The priorities of this ‘new banking ecosystem’ would be aligned with the wider objectives of Labour’s economic policy, including investing in the green economy, a focus on ‘productive’ industries and rebalancing investment away from London and the South East. In this regard, the work of Graham Turner of GFC Economics has been particularly influential, notably his June 2018 report, ‘Financing Investment’. Among Turner’s recommendations are to establish a Strategic Investment Board and extending the working remit of the Bank of England to include productivity by setting a 3% annual productivity target. He also wants to move some of the Bank’s functions to Birmingham, establish Bank offices in Glasgow, Cardiff and Belfast and smaller regional offices in Newcastle and Plymouth.

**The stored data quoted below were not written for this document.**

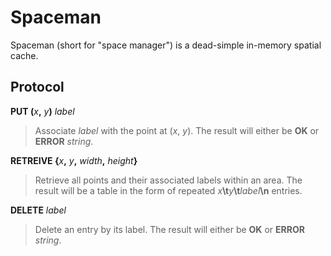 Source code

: Spaceman
========

Spaceman (short for "space manager") is a dead-simple in-memory spatial cache.

Protocol
--------

**PUT (**_x_**,**
_y_**)**
_label_

> Associate _label_ with the point at (_x_, _y_). The result will either be **OK** or **ERROR** _string_.

**RETREIVE {**_x_**,**
_y_**,**
_width_**,**
_height_**}**

> Retrieve all points and their associated labels within an area. The result will be
> a table in the form of repeated _x_**\t**_y_**\t**_label_**\n** entries.

**DELETE**
_label_

> Delete an entry by its label. The result will either be **OK** or **ERROR** _string_.
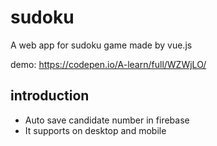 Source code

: # sudoku
A web app for sudoku game made by vue.js

demo: https://codepen.io/A-learn/full/WZWjLO/

## introduction
* Auto save  candidate number in firebase
* It  supports  on desktop and mobile 
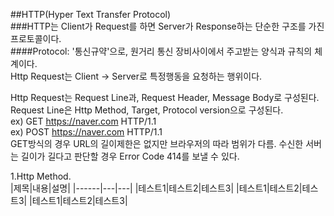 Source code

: ##HTTP(Hyper Text Transfer Protocol)<br>
###HTTP는 Client가 Request를 하면 Server가 Response하는 단순한 구조를 가진 프로토콜이다.<br>
####Protocol: '통신규약'으로, 원거리 통신 장비사이에서 주고받는 양식과 규칙의 체계이다.<br> 
Http Request는 Client -> Server로 특정행동을 요청하는 행위이다.<br>

Http Request는 Request Line과, Request Header, Message Body로 구성된다.<br>
Request Line은 Http Method, Target, Protocol version으로 구성된다.<br>
ex) GET https://naver.com HTTP/1.1<br>
ex) POST https://naver.com HTTP/1.1<br>
GET방식의 경우 URL의 길이제한은 없지만 브라우저의 따라 범위가 다름. 수신한 서버는 길이가 길다고 판단할 경우 Error Code 414를 보낼 수 있다.<br>

1.Http Method.<br>
|제목|내용|설명|
|------|---|---|
|테스트1|테스트2|테스트3|
|테스트1|테스트2|테스트3|
|테스트1|테스트2|테스트3|
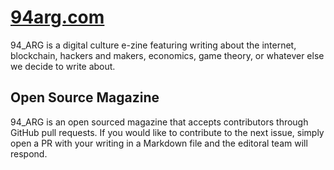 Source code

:# [94arg.com](https://94arg.com)

94_ARG is a digital culture e-zine featuring writing about the internet, blockchain, hackers and makers, economics, game theory, or whatever else we decide to write about.

## Open Source Magazine

94_ARG is an open sourced magazine that accepts contributors through GitHub pull requests. If you would like to contribute to the next issue, simply open a PR with your writing in a Markdown file and the editoral team will respond.
 
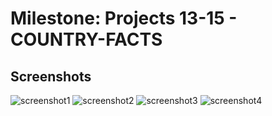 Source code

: # Milestone: Projects 13-15 - COUNTRY-FACTS

## Screenshots
![screenshot1](https://github.com/khumargirdhar/100DaysOfSwift/blob/main/20-COUNTRY-FACTS%20(Milestone-Projects-13-15)/Screenshots/M5-01.png)
![screenshot2](https://github.com/khumargirdhar/100DaysOfSwift/blob/main/20-COUNTRY-FACTS%20(Milestone-Projects-13-15)/Screenshots/M5-02.png)
![screenshot3](https://github.com/khumargirdhar/100DaysOfSwift/blob/main/20-COUNTRY-FACTS%20(Milestone-Projects-13-15)/Screenshots/M5-03.png)
![screenshot4](https://github.com/khumargirdhar/100DaysOfSwift/blob/main/20-COUNTRY-FACTS%20(Milestone-Projects-13-15)/Screenshots/M5-04.png) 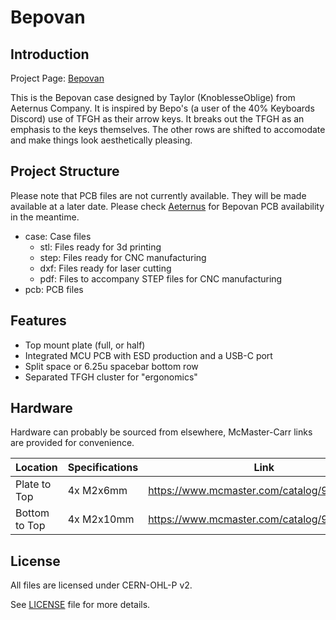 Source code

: # Bepovan

## Introduction

Project Page: [Bepovan](https://github.com/AeternusCo/Bepovan)

This is the Bepovan case designed by Taylor (KnoblesseOblige) from Aeternus Company.
It is inspired by Bepo's (a user of the 40% Keyboards Discord) use of TFGH as their arrow keys.
It breaks out the TFGH as an emphasis to the keys themselves.
The other rows are shifted to accomodate and make things look aesthetically pleasing.

## Project Structure

Please note that PCB files are not currently available. They will be made available at a later date. Please check [Aeternus](https://store.aeternus.co) for Bepovan PCB availability in the meantime.

- case: Case files
  - stl: Files ready for 3d printing
  - step: Files ready for CNC manufacturing
  - dxf: Files ready for laser cutting
  - pdf: Files to accompany STEP files for CNC manufacturing
- pcb: PCB files

## Features

- Top mount plate (full, or half)
- Integrated MCU PCB with ESD production and a USB-C port
- Split space or 6.25u spacebar bottom row
- Separated TFGH cluster for "ergonomics"

## Hardware

Hardware can probably be sourced from elsewhere, McMaster-Carr links are provided for convenience.

Location       | Specifications | Link
-------------- | -------------- | ----
Plate to Top   | 4x M2x6mm      | https://www.mcmaster.com/catalog/91292A831
Bottom to Top  | 4x M2x10mm     | https://www.mcmaster.com/catalog/91292A833

## License

All files are licensed under CERN-OHL-P v2.

See [LICENSE](/LICENSE.md) file for more details.
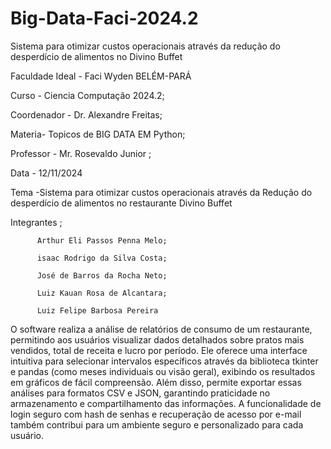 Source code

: # Big-Data-Faci-2024.2
Sistema para otimizar custos operacionais  através da redução do desperdício  de alimentos no Divino Buffet

Faculdade Ideal - Faci Wyden BELÉM-PARÁ

Curso - Ciencia Computação 2024.2;

Coordenador - Dr. Alexandre Freitas;

Materia- Topicos de BIG DATA EM Python;

Professor - Mr. Rosevaldo Junior ;

Data - 12/11/2024

Tema -Sistema para otimizar custos operacionais através da Redução do desperdício de alimentos no restaurante Divino Buffet

Integrantes ;

          Arthur Eli Passos Penna Melo;

          isaac Rodrigo da Silva Costa;
          
          José de Barros da Rocha Neto;
          
          Luiz Kauan Rosa de Alcantara;
          
          Luiz Felipe Barbosa Pereira
          
O software realiza a análise de relatórios de consumo de um restaurante, permitindo aos usuários visualizar dados detalhados sobre pratos mais vendidos, total de receita e lucro por período. Ele oferece uma interface intuitiva para selecionar intervalos específicos através da biblioteca tkinter e pandas (como meses individuais ou visão geral), exibindo os resultados em gráficos de fácil compreensão. Além disso, permite exportar essas análises para formatos CSV e JSON, garantindo praticidade no armazenamento e compartilhamento das informações. A funcionalidade de login seguro com hash de senhas e recuperação de acesso por e-mail também contribui para um ambiente seguro e personalizado para cada usuário.
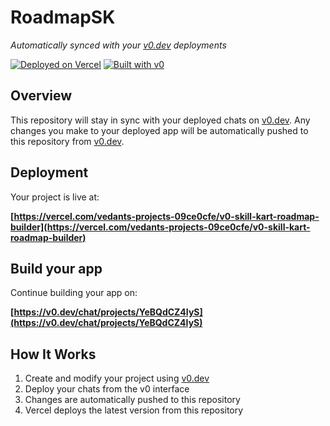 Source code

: # RoadmapSK

*Automatically synced with your [v0.dev](https://v0.dev) deployments*

[![Deployed on Vercel](https://img.shields.io/badge/Deployed%20on-Vercel-black?style=for-the-badge&logo=vercel)](https://vercel.com/vedants-projects-09ce0cfe/v0-skill-kart-roadmap-builder)
[![Built with v0](https://img.shields.io/badge/Built%20with-v0.dev-black?style=for-the-badge)](https://v0.dev/chat/projects/YeBQdCZ4IyS)

## Overview

This repository will stay in sync with your deployed chats on [v0.dev](https://v0.dev).
Any changes you make to your deployed app will be automatically pushed to this repository from [v0.dev](https://v0.dev).

## Deployment

Your project is live at:

**[https://vercel.com/vedants-projects-09ce0cfe/v0-skill-kart-roadmap-builder](https://vercel.com/vedants-projects-09ce0cfe/v0-skill-kart-roadmap-builder)**

## Build your app

Continue building your app on:

**[https://v0.dev/chat/projects/YeBQdCZ4IyS](https://v0.dev/chat/projects/YeBQdCZ4IyS)**

## How It Works

1. Create and modify your project using [v0.dev](https://v0.dev)
2. Deploy your chats from the v0 interface
3. Changes are automatically pushed to this repository
4. Vercel deploys the latest version from this repository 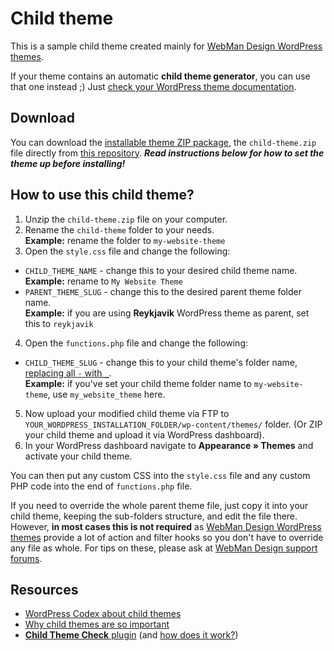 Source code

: # Child theme

This is a sample child theme created mainly for [WebMan Design WordPress themes](https://www.webmandesign.eu/).

If your theme contains an automatic **child theme generator**, you can use that one instead ;) Just [check your WordPress theme documentation](https://www.webmandesign.eu/reference/#links-docs).


## Download

You can download the [installable theme ZIP package](https://github.com/webmandesign/child-theme/raw/master/child-theme.zip), the `child-theme.zip` file directly from [this repository](https://github.com/webmandesign/child-theme/).
***Read instructions below for how to set the theme up before installing!***


## How to use this child theme?

1. Unzip the `child-theme.zip` file on your computer.
2. Rename the `child-theme` folder to your needs.  
  **Example:** rename the folder to `my-website-theme`
4. Open the `style.css` file and change the following:  
  * `CHILD_THEME_NAME` - change this to your desired child theme name.  
    **Example:** rename to `My Website Theme`
  * `PARENT_THEME_SLUG` - change this to the desired parent theme folder name.  
    **Example:** if you are using **Reykjavik** WordPress theme as parent, set this to `reykjavik`
4. Open the `functions.php` file and change the following:  
  * `CHILD_THEME_SLUG` - change this to your child theme's folder name, [replacing all `-` with `_`](http://php.net/manual/en/functions.user-defined.php).  
    **Example:** if you've set your child theme folder name to `my-website-theme`, use `my_website_theme` here.
5. Now upload your modified child theme via FTP to `YOUR_WORDPRESS_INSTALLATION_FOLDER/wp-content/themes/` folder. (Or ZIP your child theme and upload it via WordPress dashboard).
6. In your WordPress dashboard navigate to **Appearance &raquo; Themes** and activate your child theme.

You can then put any custom CSS into the `style.css` file and any custom PHP code into the end of `functions.php` file.

If you need to override the whole parent theme file, just copy it into your child theme, keeping the sub-folders structure, and edit the file there. However, **in most cases this is not required** as [WebMan Design WordPress themes](https://www.webmandesign.eu/) provide a lot of action and filter hooks so you don't have to override any file as whole. For tips on these, please ask at [WebMan Design support forums](http://support.webmandesign.eu/).


## Resources

* [WordPress Codex about child themes](http://codex.wordpress.org/Child_Themes)
* [Why child themes are so important](http://www.woothemes.com/2015/07/why-child-themes-matter/)
* [**Child Theme Check** plugin](https://wordpress.org/plugins/child-theme-check/) (and [how does it work?](https://wptavern.com/child-theme-check-plugin-helps-wordpress-users-navigate-parent-theme-updates))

It is not just the Bank that might see functions moving out of London. More recently, Labour has also signalled plans to break up the Treasury and move a “huge” part of it to the north of England. While the detail is not yet clear, McDonnell told the Manchester Evening News that “large amounts of that [£250bn] will go to the north, so therefore the best thing to do is to put the administrators in the north”. The financial services industry should expect to see a regulatory approach which emphasises productivity and investment to a greater extent, and will also need to get used to government and regulators being spread over a more geographically diverse area. However, the UK financial services industry is itself spread throughout the UK, and there are likely to be opportunities for firms which can show how their regional footprint is supporting local economies.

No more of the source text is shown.